■ Supplied data ■
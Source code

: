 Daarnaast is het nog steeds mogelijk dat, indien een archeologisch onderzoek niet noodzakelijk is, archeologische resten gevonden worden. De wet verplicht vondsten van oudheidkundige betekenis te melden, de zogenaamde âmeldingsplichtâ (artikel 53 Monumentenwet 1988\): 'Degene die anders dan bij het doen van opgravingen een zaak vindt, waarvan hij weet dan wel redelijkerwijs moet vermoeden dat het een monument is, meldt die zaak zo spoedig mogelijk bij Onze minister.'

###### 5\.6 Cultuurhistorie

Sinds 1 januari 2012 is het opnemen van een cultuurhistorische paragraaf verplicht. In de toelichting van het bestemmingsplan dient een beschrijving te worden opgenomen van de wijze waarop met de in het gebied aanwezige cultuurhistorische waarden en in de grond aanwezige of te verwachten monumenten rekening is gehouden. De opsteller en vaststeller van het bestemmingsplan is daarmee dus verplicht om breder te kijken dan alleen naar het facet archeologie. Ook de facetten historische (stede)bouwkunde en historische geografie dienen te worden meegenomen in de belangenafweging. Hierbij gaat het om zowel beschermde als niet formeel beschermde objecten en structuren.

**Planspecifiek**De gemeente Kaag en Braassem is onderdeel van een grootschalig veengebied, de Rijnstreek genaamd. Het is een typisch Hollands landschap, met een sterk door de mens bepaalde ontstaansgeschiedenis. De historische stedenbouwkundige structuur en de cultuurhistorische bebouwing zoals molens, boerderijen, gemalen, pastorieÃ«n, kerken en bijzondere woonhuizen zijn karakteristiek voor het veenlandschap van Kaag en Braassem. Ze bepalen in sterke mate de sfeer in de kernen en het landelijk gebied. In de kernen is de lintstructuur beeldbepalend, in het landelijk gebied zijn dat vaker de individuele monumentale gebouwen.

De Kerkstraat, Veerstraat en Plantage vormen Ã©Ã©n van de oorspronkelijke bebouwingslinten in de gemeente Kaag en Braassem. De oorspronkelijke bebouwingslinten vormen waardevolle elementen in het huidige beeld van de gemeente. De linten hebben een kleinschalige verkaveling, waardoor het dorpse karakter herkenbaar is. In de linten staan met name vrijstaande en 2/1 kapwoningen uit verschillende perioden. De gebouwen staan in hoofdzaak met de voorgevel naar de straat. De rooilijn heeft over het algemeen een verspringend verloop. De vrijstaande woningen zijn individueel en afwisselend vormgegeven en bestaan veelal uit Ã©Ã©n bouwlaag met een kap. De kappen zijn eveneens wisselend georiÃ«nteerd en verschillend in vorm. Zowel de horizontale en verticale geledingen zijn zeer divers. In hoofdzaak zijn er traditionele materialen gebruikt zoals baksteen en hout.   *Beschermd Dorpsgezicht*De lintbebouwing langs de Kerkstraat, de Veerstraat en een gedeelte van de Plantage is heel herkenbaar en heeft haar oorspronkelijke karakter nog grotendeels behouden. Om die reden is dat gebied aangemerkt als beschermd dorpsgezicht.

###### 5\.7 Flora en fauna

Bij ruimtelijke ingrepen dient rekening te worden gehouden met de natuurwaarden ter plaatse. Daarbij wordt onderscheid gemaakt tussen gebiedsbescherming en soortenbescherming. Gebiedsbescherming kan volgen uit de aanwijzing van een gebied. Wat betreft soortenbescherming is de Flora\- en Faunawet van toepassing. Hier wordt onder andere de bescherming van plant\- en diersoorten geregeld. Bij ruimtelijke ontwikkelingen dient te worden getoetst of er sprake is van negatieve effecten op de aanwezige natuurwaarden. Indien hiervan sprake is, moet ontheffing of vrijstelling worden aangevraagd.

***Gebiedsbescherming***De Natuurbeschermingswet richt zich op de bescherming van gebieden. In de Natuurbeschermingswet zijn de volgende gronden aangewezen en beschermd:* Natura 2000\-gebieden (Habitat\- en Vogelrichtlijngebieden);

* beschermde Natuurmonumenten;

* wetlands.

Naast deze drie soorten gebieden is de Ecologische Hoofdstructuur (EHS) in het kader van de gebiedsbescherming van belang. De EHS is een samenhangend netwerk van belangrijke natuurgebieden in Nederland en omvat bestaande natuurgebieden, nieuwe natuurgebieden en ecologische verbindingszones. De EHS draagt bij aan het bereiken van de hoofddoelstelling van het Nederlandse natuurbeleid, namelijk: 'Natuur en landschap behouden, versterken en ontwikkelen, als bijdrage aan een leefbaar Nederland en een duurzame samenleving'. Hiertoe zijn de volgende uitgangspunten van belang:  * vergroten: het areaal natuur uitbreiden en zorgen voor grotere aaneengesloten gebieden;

■ What you should do ■
Which lines of the entries above contain the word "Flora"? Copy each of them.

■ Your solution ■
###### 5\.7 Flora en fauna
Bij ruimtelijke ingrepen dient rekening te worden gehouden met de natuurwaarden ter plaatse. Daarbij wordt onderscheid gemaakt tussen gebiedsbescherming en soortenbescherming. Gebiedsbescherming kan volgen uit de aanwijzing van een gebied. Wat betreft soortenbescherming is de Flora\- en Faunawet van toepassing. Hier wordt onder andere de bescherming van plant\- en diersoorten geregeld. Bij ruimtelijke ontwikkelingen dient te worden getoetst of er sprake is van negatieve effecten op de aanwezige natuurwaarden. Indien hiervan sprake is, moet ontheffing of vrijstelling worden aangevraagd.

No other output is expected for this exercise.